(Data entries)
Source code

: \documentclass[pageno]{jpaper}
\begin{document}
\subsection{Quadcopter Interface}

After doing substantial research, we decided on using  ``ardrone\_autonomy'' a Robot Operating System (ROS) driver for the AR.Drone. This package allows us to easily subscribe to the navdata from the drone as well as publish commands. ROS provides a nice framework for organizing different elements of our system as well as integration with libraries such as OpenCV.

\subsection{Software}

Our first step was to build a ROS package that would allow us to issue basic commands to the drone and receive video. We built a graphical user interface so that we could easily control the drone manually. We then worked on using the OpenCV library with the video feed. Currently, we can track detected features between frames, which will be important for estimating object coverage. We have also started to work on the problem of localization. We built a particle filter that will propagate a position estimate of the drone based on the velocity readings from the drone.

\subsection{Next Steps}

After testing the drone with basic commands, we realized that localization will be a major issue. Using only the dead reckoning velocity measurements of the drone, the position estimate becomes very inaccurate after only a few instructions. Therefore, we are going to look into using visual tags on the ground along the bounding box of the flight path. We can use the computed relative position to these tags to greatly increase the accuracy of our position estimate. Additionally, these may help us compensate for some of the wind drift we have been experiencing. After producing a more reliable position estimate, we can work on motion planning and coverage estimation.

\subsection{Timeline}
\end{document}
---
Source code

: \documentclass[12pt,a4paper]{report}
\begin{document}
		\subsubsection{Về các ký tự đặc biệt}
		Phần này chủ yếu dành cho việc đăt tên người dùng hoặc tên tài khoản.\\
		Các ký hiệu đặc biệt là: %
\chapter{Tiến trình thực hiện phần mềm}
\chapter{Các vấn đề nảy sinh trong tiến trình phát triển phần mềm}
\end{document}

→ **Assignment**
Spot every line in the entries that includes the word "chapter", and copy each one out.

→ **Solution for this problem**
\chapter{Tiến trình thực hiện phần mềm}
\chapter{Các vấn đề nảy sinh trong tiến trình phát triển phần mềm}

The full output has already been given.